Anomalous performance differences between MS7 and Linux

dehvidc1 · ‎01-19-2011

I've been doing a project for a few months that started with a model study using ICC on MS7 and after getting good performance improvements I'm now introducing the changes to the Linux production system.

The MS7 code was essentially the product system code with a few changes to input and output to make it easier to port. Functionally it was pretty much identical to the production system.

The MS7 system (dual CPU, quad cores, no hyper-threading) used a slightly earlier ICC version. I'm using ICC 12.0 on Linux. I'm building on a a Dell Cluster where the build node is twin CPU's, quad physical cores with hyperthreading. The cluster nodes I'm timing on are twin CPU's, six physical cores with hyperthreading.

As the initial Linux timing numbers jumped around (the logical cores were all running processes) I'm timing with one process per node.
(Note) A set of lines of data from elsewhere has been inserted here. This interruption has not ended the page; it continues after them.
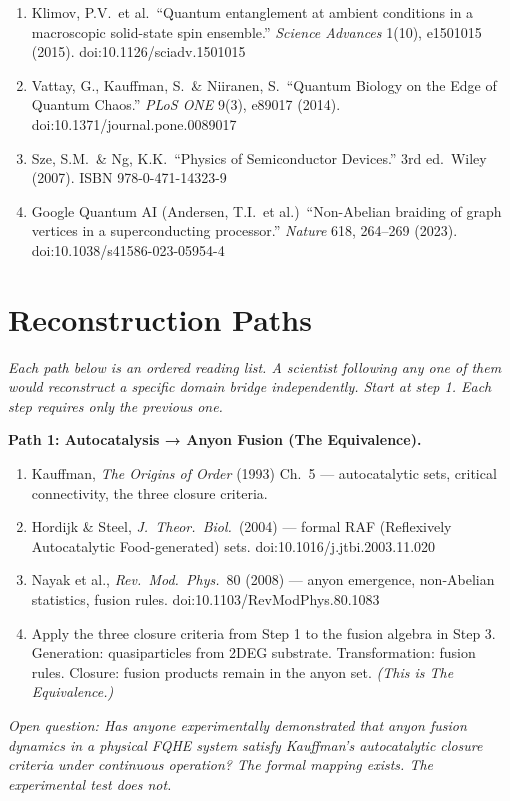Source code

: \begin{enumerate}
\item Klimov, P.V.\ et al.\ ``Quantum entanglement at ambient conditions in a macroscopic solid-state spin ensemble.'' \textit{Science Advances} 1(10), e1501015 (2015). doi:10.1126/sciadv.1501015
\item Vattay, G., Kauffman, S.\ \& Niiranen, S.\ ``Quantum Biology on the Edge of Quantum Chaos.'' \textit{PLoS ONE} 9(3), e89017 (2014). doi:10.1371/journal.pone.0089017
\item Sze, S.M.\ \& Ng, K.K.\ ``Physics of Semiconductor Devices.'' 3rd ed.\ Wiley (2007). ISBN 978-0-471-14323-9
\item Google Quantum AI (Andersen, T.I.\ et al.)\ ``Non-Abelian braiding of graph vertices in a superconducting processor.'' \textit{Nature} 618, 264--269 (2023). doi:10.1038/s41586-023-05954-4
\end{enumerate}

\section*{Reconstruction Paths}

\noindent\textit{Each path below is an ordered reading list. A scientist following any one of them would reconstruct a specific domain bridge independently. Start at step 1. Each step requires only the previous one.}

\medskip

\noindent\textbf{Path 1: Autocatalysis → Anyon Fusion (The Equivalence).}

\begin{enumerate}
\item Kauffman, \textit{The Origins of Order} (1993) Ch.~5 --- autocatalytic sets, critical connectivity, the three closure criteria.
\item Hordijk \& Steel, \textit{J.\ Theor.\ Biol.}\ (2004) --- formal RAF (Reflexively Autocatalytic Food-generated) sets. doi:10.1016/j.jtbi.2003.11.020
\item Nayak et al., \textit{Rev.\ Mod.\ Phys.}\ 80 (2008) --- anyon emergence, non-Abelian statistics, fusion rules. doi:10.1103/RevModPhys.80.1083
\item Apply the three closure criteria from Step 1 to the fusion algebra in Step 3. Generation: quasiparticles from 2DEG substrate. Transformation: fusion rules. Closure: fusion products remain in the anyon set. \textit{(This is The Equivalence.)}
\end{enumerate}

\noindent\textit{Open question: Has anyone experimentally demonstrated that anyon fusion dynamics in a physical FQHE system satisfy Kauffman's autocatalytic closure criteria under continuous operation? The formal mapping exists. The experimental test does not.}

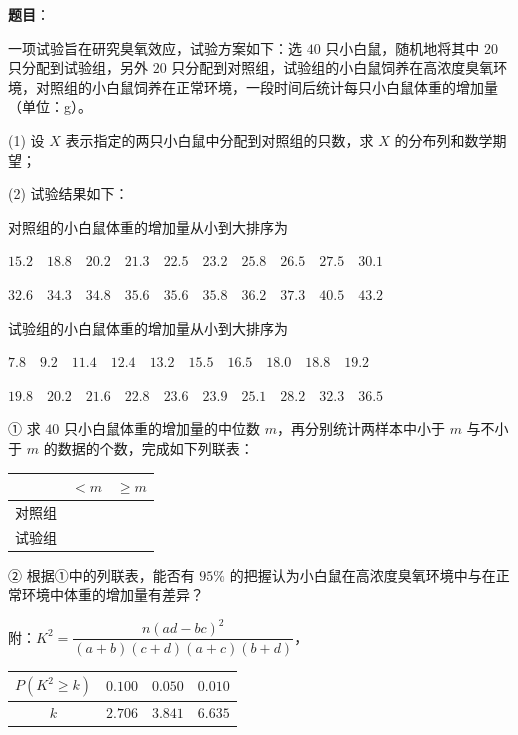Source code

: \begin{answer}

\textbf{题目}：

一项试验旨在研究臭氧效应，试验方案如下：选 $40$ 只小白鼠，随机地将其中 $20$ 只分配到试验组，另外 $20$ 只分配到对照组，试验组的小白鼠饲养在高浓度臭氧环境，对照组的小白鼠饲养在正常环境，一段时间后统计每只小白鼠体重的增加量（单位：g）。

  (1) 设 $X$ 表示指定的两只小白鼠中分配到对照组的只数，求 $X$ 的分布列和数学期望；

  (2) 试验结果如下：

对照组的小白鼠体重的增加量从小到大排序为

$15.2\quad18.8\quad20.2\quad21.3\quad22.5\quad23.2\quad25.8\quad26.5\quad27.5\quad30.1$

$32.6\quad34.3\quad34.8\quad35.6\quad35.6\quad35.8\quad36.2\quad37.3\quad40.5\quad43.2$

试验组的小白鼠体重的增加量从小到大排序为

$7.8\quad9.2\quad11.4\quad12.4\quad13.2\quad15.5\quad16.5\quad18.0\quad18.8\quad19.2$

$19.8\quad20.2\quad21.6\quad22.8\quad23.6\quad23.9\quad25.1\quad28.2\quad32.3\quad36.5$

① 求 $40$ 只小白鼠体重的增加量的中位数 $m$，再分别统计两样本中小于 $m$ 与不小于 $m$ 的数据的个数，完成如下列联表：

\begin{center}
\begin{tabular}{ccc}
\toprule
 & $<m$ & $\geqslant m$ \\
\midrule
对照组 &  &  \\
试验组 &  &  \\
\bottomrule
\end{tabular}
\end{center}

② 根据①中的列联表，能否有 $95\%$ 的把握认为小白鼠在高浓度臭氧环境中与在正常环境中体重的增加量有差异？

附：$K^2=\dfrac{n(ad-bc)^2}{(a+b)(c+d)(a+c)(b+d)}$，

\begin{center}
\begin{tabular}{cccc}
\toprule
$P(K^2\geqslant k)$ & $0.100$ & $0.050$ & $0.010$ \\
\midrule
$k$ & $2.706$ & $3.841$ & $6.635$ \\
\bottomrule
\end{tabular}
\end{center}


\end{answer}
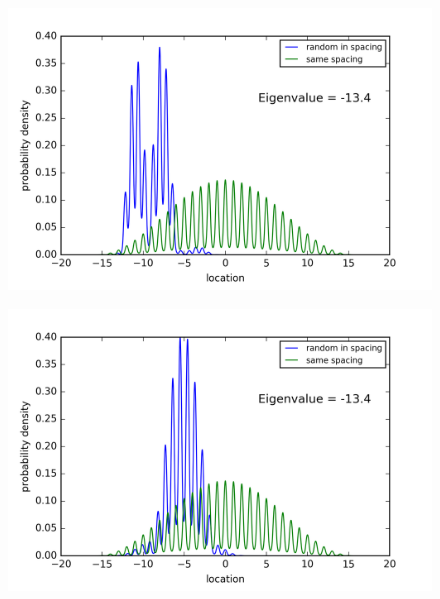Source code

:\begin{figure}[!htbh]
\centering
\begin{minipage}{.45\textwidth}
  \centering
  \includegraphics[width=1.1\linewidth]{Graphics/10_0_1th_Lowest_Rand0_8.png}
  \label{fig:Area10_1thlowestRand0.8}
\end{minipage}\qquad
\begin{minipage}{.45\textwidth}
  \centering
  \includegraphics[width=1.1\linewidth]{Graphics/10_0_1th_Lowest_Rand0_9.png}
  \label{fig:Area10_1thlowestRand0.9}
\end{minipage}
\end{figure}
I'm not seeing the same compiler timing improvements I saw on MS7.

On MS7 I had the following averages in seconds (baseline was extrapolated from gcc production system):

Baseline 1152
O2 895
O3 828
O3, fp:fast=2 780
O2, No aliasing, fp:fast=2 629

Total drop of 45% just using compiler switches. All good.

On Linux I have the following averages (absolute numbers shouldn't be compared to MS7, baseline is gcc O2):

Baseline 1591
O2 1191
O3 1264
O2 no alias 1291
O2 fp fast =2 1190
O2 no alias, fp fast=2 1268

So a nice roughly 25% drop using ICC O2 but O3 is slower, fp fast=2 has no impact and no alias also makes the executable run slower!
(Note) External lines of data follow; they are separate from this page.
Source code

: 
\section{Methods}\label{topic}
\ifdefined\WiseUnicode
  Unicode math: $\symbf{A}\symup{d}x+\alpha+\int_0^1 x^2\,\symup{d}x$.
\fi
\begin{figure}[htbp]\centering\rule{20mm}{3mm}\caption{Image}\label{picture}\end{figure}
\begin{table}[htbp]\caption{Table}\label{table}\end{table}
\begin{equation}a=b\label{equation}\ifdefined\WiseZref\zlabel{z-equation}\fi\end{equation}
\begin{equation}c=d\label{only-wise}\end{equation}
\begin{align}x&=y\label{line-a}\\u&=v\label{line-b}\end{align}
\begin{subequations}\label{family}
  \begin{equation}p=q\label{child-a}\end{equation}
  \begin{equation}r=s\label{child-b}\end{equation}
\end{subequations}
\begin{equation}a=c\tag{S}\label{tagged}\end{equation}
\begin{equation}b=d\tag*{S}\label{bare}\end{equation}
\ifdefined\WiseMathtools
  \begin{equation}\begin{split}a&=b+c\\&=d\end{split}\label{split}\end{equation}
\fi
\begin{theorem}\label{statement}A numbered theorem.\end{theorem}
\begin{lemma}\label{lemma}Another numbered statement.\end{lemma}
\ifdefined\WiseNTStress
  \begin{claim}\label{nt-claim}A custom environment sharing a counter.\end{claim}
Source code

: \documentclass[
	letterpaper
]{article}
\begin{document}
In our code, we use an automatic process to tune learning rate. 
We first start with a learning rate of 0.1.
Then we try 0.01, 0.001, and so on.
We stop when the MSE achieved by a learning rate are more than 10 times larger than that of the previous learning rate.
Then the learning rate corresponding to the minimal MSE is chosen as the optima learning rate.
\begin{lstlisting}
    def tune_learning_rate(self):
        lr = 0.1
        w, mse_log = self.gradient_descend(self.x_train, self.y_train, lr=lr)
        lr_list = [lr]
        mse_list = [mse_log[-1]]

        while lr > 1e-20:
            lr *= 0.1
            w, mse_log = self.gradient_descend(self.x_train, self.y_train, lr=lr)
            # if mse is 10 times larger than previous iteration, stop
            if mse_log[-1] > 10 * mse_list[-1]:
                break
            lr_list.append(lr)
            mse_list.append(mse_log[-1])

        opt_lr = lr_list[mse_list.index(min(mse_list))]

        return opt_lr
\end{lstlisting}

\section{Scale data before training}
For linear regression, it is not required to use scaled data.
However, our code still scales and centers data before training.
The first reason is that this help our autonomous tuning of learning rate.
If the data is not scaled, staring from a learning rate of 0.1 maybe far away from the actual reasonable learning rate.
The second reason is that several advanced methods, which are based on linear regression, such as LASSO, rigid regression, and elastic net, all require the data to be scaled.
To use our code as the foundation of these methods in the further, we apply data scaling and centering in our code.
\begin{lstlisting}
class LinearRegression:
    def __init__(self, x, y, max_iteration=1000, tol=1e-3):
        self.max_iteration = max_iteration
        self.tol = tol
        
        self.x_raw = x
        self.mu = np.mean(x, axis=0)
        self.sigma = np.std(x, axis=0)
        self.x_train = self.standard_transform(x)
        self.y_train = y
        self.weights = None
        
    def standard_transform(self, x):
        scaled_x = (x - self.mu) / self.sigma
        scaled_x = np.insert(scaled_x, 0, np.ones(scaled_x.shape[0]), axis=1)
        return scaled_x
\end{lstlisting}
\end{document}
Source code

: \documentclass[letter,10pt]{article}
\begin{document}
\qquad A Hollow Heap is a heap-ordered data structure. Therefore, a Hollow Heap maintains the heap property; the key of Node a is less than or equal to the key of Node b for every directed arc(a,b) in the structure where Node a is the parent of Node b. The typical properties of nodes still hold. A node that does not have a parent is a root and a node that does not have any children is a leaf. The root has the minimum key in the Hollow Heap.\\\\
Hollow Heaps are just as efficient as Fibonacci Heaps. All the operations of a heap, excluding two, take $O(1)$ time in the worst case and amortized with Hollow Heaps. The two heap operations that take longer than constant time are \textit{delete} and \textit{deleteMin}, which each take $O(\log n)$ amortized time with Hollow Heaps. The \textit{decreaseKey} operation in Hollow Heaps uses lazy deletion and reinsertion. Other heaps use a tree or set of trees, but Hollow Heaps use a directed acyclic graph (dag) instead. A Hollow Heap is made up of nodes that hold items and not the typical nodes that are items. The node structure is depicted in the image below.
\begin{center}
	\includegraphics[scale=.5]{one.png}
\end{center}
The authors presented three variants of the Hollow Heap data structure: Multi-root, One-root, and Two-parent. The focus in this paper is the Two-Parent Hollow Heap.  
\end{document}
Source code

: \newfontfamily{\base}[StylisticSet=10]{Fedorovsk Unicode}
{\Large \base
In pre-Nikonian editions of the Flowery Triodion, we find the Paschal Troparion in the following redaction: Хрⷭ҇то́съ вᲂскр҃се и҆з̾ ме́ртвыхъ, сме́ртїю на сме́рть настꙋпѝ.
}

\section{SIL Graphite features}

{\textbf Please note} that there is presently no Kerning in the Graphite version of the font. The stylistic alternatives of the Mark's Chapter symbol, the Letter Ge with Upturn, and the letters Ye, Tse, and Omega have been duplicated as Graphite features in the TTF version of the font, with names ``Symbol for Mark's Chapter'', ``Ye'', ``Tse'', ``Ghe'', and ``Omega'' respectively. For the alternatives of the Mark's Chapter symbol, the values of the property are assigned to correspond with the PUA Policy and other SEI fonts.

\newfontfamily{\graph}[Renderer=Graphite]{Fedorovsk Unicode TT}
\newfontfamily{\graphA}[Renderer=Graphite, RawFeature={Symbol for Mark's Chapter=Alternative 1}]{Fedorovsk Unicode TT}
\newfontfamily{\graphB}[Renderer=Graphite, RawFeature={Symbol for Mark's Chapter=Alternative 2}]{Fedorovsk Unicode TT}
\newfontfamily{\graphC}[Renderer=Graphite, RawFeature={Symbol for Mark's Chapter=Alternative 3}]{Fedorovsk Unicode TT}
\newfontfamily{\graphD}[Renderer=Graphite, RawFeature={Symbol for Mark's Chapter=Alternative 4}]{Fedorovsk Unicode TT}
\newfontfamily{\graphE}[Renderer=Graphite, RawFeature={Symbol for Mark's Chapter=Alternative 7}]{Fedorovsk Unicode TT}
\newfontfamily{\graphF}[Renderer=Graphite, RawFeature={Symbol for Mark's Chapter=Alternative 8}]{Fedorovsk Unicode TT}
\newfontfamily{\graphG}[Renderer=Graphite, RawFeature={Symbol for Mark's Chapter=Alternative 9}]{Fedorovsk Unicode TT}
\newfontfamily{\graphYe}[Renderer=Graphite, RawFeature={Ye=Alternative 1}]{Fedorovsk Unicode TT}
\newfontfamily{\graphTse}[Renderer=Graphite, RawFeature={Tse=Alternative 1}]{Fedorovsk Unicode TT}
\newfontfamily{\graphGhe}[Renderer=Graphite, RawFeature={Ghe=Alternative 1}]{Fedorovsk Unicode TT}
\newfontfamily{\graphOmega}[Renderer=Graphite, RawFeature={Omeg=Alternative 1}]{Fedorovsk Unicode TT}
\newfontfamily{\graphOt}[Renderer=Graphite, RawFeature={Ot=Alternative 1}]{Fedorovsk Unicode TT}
The nodes have more than enough memory for the datasets I've timed and the CPU's are 100% utilised ie application is compute bound.
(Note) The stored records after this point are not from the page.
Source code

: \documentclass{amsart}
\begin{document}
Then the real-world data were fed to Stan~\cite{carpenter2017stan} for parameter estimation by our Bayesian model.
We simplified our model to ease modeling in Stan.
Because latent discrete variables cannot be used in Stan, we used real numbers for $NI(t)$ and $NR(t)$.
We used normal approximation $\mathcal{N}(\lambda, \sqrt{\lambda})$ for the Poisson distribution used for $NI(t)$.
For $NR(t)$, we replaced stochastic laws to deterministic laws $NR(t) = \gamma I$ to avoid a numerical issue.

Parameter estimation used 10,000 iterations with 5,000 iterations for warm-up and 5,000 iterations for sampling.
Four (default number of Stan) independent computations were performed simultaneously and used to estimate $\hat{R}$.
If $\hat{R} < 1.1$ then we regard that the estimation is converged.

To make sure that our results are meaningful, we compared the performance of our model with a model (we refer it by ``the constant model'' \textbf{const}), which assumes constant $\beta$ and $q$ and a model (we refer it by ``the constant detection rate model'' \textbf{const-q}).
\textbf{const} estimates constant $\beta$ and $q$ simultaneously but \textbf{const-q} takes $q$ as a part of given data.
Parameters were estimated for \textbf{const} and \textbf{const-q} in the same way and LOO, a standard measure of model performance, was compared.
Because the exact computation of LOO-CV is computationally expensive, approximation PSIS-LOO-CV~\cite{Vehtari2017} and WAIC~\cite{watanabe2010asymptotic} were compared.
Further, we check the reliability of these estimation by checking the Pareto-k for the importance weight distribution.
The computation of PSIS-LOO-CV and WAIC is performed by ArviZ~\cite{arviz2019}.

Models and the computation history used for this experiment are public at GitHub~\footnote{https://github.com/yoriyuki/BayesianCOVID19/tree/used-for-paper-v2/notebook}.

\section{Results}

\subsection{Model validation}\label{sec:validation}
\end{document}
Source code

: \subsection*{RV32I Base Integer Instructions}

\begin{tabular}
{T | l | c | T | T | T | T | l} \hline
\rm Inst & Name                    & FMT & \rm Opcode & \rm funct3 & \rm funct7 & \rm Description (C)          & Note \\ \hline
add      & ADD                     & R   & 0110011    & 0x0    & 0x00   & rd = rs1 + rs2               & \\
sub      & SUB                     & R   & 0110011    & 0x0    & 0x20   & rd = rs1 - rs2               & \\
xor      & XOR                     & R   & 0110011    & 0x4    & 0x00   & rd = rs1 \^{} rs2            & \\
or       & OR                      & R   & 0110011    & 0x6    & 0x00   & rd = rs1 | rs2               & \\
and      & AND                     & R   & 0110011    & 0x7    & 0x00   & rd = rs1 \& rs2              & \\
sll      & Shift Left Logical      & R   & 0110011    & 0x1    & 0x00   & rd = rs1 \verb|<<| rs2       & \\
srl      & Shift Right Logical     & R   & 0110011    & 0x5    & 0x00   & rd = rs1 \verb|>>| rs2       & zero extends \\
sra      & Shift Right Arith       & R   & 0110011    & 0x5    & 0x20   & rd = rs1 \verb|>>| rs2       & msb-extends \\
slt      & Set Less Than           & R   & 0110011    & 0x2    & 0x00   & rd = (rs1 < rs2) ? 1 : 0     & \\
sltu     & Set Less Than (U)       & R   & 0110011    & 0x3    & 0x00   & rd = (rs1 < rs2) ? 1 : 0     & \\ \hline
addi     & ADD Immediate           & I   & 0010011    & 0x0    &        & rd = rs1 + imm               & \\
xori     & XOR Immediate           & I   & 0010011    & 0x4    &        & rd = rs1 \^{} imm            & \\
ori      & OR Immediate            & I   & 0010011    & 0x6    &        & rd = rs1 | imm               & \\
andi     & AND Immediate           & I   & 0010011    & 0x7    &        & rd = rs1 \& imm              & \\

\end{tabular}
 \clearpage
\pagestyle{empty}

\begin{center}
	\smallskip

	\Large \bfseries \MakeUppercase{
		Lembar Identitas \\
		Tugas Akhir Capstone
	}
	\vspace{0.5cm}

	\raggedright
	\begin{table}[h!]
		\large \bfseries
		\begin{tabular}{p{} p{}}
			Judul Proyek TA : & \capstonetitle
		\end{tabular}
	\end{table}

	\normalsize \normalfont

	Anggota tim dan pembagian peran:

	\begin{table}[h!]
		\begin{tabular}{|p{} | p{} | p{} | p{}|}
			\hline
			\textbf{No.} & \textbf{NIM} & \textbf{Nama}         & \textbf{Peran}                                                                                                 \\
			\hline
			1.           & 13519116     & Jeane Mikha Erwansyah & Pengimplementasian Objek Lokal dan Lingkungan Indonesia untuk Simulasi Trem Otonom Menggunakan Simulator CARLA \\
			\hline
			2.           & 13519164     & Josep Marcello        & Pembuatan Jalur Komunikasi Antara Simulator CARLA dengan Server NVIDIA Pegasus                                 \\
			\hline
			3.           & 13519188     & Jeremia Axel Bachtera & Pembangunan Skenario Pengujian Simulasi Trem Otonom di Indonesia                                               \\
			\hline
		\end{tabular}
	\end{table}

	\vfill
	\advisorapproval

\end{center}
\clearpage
The optimisation effects don't look right particularly given my experience on MS7.

Any suggestions?

Regards

David

TimP · ‎01-20-2011

Setting KMP_AFFINITY so as to use at most 1 thread per core, and keep each thread to 1 core, could be useful in timing experiments, even when you limit it to 1 thread. I'm still not convinced that stable performance results can always be achieved on 6 core with HT.
Have you looked at opt-report to check that these option changes actually make a difference at compile time?
My own expectations of some of these options:
fast=2 would invoke complex limited range. Without complex, I don't know why it would be worth while.
O3 invokes loop optimizations such as swaps and fusion so as to promote vectorization. You should see the difference, if any, in the vec-report.
If you have expressions which depend on observance of parentheses, all bets are off with fp:fast. Remember that these options are spelled differently in the linux compiler.
With the 12.0 compiler, many of the optimizations which would be killed by -fp-model source can be restored for an individual for loop by the #pragma simd, so you may be able to get optimizations which are broken by -fp-model fast together with some which are broken by -fp-model source.

dehvidc1 · ‎01-23-2011

Tim: Setting KMP_AFFINITY so as to use at most 1 thread per core, and keep each thread to 1 core, could be useful in timing experiments, even when you limit it to 1 thread. I'm still not convinced that stable performance results can always be achieved on 6 core with HT.

I think I'm going to have to do this. Did a timing run on Friday on a single node with each single-threaded process having the node dedicated ie the process finishes then the next process starts. (Fine way to use all this expensive gear :)

Results were (s)

664

665

557

556

663

Interesting that there were two values about which the timing results clustered. What the scheduler is doing to achieve this spread is intriguing. I woudl prefer to avoid using numactl etc as this means a change to the current production system practices. Much better chance to get changes adopted and to see them used successfully if practice changes can be avoided.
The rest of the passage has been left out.